### WORK TO COMPLETE:
In your output, repeat each entry exactly and include no pictures.

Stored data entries
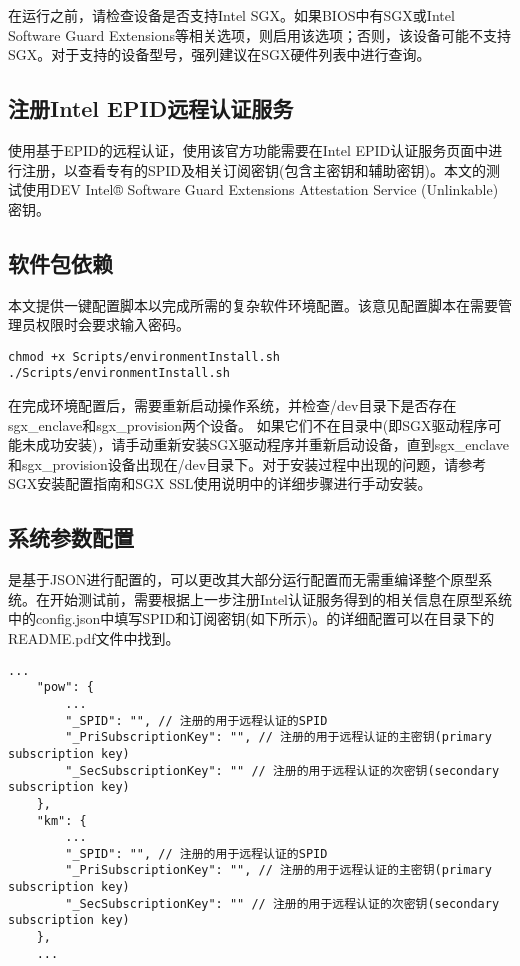 在运行\prototype 之前，请检查设备是否支持Intel SGX。如果BIOS中有SGX或Intel Software Guard Extensions等相关选项，则启用该选项；否则，该设备可能不支持SGX。对于支持的设备型号，强列建议在SGX硬件列表\cite{sgxHardware}中进行查询。

\subsection*{注册Intel EPID远程认证服务}

\prototype 使用基于EPID的远程认证，使用该官方功能需要在Intel EPID认证服务\cite{sgxEPID}页面中进行注册，以查看专有的SPID及相关订阅密钥(包含主密钥和辅助密钥)。本文的测试使用DEV Intel® Software Guard Extensions Attestation Service (Unlinkable)密钥。

\subsection*{软件包依赖}
本文提供一键配置脚本以完成\prototype 所需的复杂软件环境配置。该意见配置脚本在需要管理员权限时会要求输入密码。

\begin{lstlisting}[style=shell]
chmod +x Scripts/environmentInstall.sh
./Scripts/environmentInstall.sh
\end{lstlisting}

在完成环境配置后，需要重新启动操作系统，并检查/dev目录下是否存在sgx\_enclave和sgx\_provision两个设备。 如果它们不在目录中(即SGX驱动程序可能未成功安装)，请手动重新安装SGX驱动程序并重新启动设备，直到sgx\_enclave和sgx\_provision设备出现在/dev目录下。对于安装过程中出现的问题，请参考SGX安装配置指南\cite{sgxinstall}和SGX SSL\cite{sgxssl}使用说明中的详细步骤进行手动安装。

\subsection*{系统参数配置}

\prototype 是基于JSON进行配置的，可以更改其大部分运行配置而无需重编译整个原型系统。在开始测试前，需要根据上一步注册Intel认证服务得到的相关信息在原型系统中的config.json中填写SPID和订阅密钥(如下所示)。\prototype 的详细配置可以在\prototype 目录下的README.pdf文件中找到。

\begin{lstlisting}[style=json]
    ...
    "pow": {
        ...
        "_SPID": "", // 注册的用于远程认证的SPID
        "_PriSubscriptionKey": "", // 注册的用于远程认证的主密钥(primary subscription key)
        "_SecSubscriptionKey": "" // 注册的用于远程认证的次密钥(secondary subscription key)
    },
    "km": {
        ...
        "_SPID": "", // 注册的用于远程认证的SPID
        "_PriSubscriptionKey": "", // 注册的用于远程认证的主密钥(primary subscription key)
        "_SecSubscriptionKey": "" // 注册的用于远程认证的次密钥(secondary subscription key)
    },
    ...
\end{lstlisting}


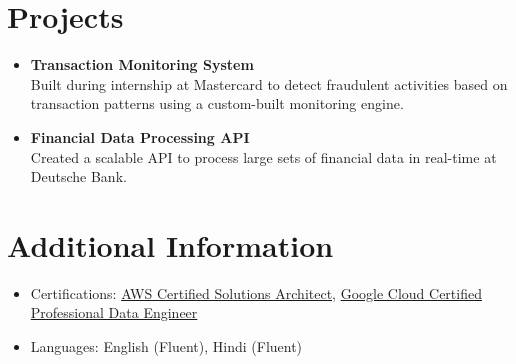 \documentclass[a4paper,10pt]{article} %
\begin{document}
\vspace{0.3em} %

\section*{Projects}
\begin{itemize}[leftmargin=0.3in, itemsep=3pt, topsep=2pt]
    \item \textbf{Transaction Monitoring System} \\
    Built during internship at Mastercard to detect fraudulent activities based on transaction patterns using a custom-built monitoring engine.

    \item \textbf{Financial Data Processing API} \\
    Created a scalable API to process large sets of financial data in real-time at Deutsche Bank.
\end{itemize}

\vspace{0.3em} %

\section*{Additional Information}
\begin{itemize}[leftmargin=0.3in, itemsep=3pt, topsep=2pt]
    \item Certifications: \href{https://aws.amazon.com/certification/certified-solutions-architect-associate/}{AWS Certified Solutions Architect}, \href{https://cloud.google.com/certification/data-engineer}{Google Cloud Certified Professional Data Engineer}
    \item Languages: English (Fluent), Hindi (Fluent)
\end{itemize}
\end{document}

### YOUR SOLUTION:
 在运行\prototype 之前，请检查设备是否支持Intel SGX。如果BIOS中有SGX或Intel Software Guard Extensions等相关选项，则启用该选项；否则，该设备可能不支持SGX。对于支持的设备型号，强列建议在SGX硬件列表\cite{sgxHardware}中进行查询。

\subsection*{注册Intel EPID远程认证服务}

\prototype 使用基于EPID的远程认证，使用该官方功能需要在Intel EPID认证服务\cite{sgxEPID}页面中进行注册，以查看专有的SPID及相关订阅密钥(包含主密钥和辅助密钥)。本文的测试使用DEV Intel® Software Guard Extensions Attestation Service (Unlinkable)密钥。

\subsection*{软件包依赖}
本文提供一键配置脚本以完成\prototype 所需的复杂软件环境配置。该意见配置脚本在需要管理员权限时会要求输入密码。

\begin{lstlisting}[style=shell]
chmod +x Scripts/environmentInstall.sh
./Scripts/environmentInstall.sh
\end{lstlisting}

在完成环境配置后，需要重新启动操作系统，并检查/dev目录下是否存在sgx\_enclave和sgx\_provision两个设备。 如果它们不在目录中(即SGX驱动程序可能未成功安装)，请手动重新安装SGX驱动程序并重新启动设备，直到sgx\_enclave和sgx\_provision设备出现在/dev目录下。对于安装过程中出现的问题，请参考SGX安装配置指南\cite{sgxinstall}和SGX SSL\cite{sgxssl}使用说明中的详细步骤进行手动安装。

\subsection*{系统参数配置}

\prototype 是基于JSON进行配置的，可以更改其大部分运行配置而无需重编译整个原型系统。在开始测试前，需要根据上一步注册Intel认证服务得到的相关信息在原型系统中的config.json中填写SPID和订阅密钥(如下所示)。\prototype 的详细配置可以在\prototype 目录下的README.pdf文件中找到。

\begin{lstlisting}[style=json]
    ...
    "pow": {
        ...
        "_SPID": "", // 注册的用于远程认证的SPID
        "_PriSubscriptionKey": "", // 注册的用于远程认证的主密钥(primary subscription key)
        "_SecSubscriptionKey": "" // 注册的用于远程认证的次密钥(secondary subscription key)
    },
    "km": {
        ...
        "_SPID": "", // 注册的用于远程认证的SPID
        "_PriSubscriptionKey": "", // 注册的用于远程认证的主密钥(primary subscription key)
        "_SecSubscriptionKey": "" // 注册的用于远程认证的次密钥(secondary subscription key)
    },
    ...
\end{lstlisting}


 \documentclass[a4paper,10pt]{article} %
\begin{document}
\vspace{0.3em} %

\section*{Projects}
\begin{itemize}[leftmargin=0.3in, itemsep=3pt, topsep=2pt]
    \item \textbf{Transaction Monitoring System} \\
    Built during internship at Mastercard to detect fraudulent activities based on transaction patterns using a custom-built monitoring engine.

    \item \textbf{Financial Data Processing API} \\
    Created a scalable API to process large sets of financial data in real-time at Deutsche Bank.
\end{itemize}

\vspace{0.3em} %

\section*{Additional Information}
\begin{itemize}[leftmargin=0.3in, itemsep=3pt, topsep=2pt]
    \item Certifications: \href{https://aws.amazon.com/certification/certified-solutions-architect-associate/}{AWS Certified Solutions Architect}, \href{https://cloud.google.com/certification/data-engineer}{Google Cloud Certified Professional Data Engineer}
    \item Languages: English (Fluent), Hindi (Fluent)
\end{itemize}
\end{document}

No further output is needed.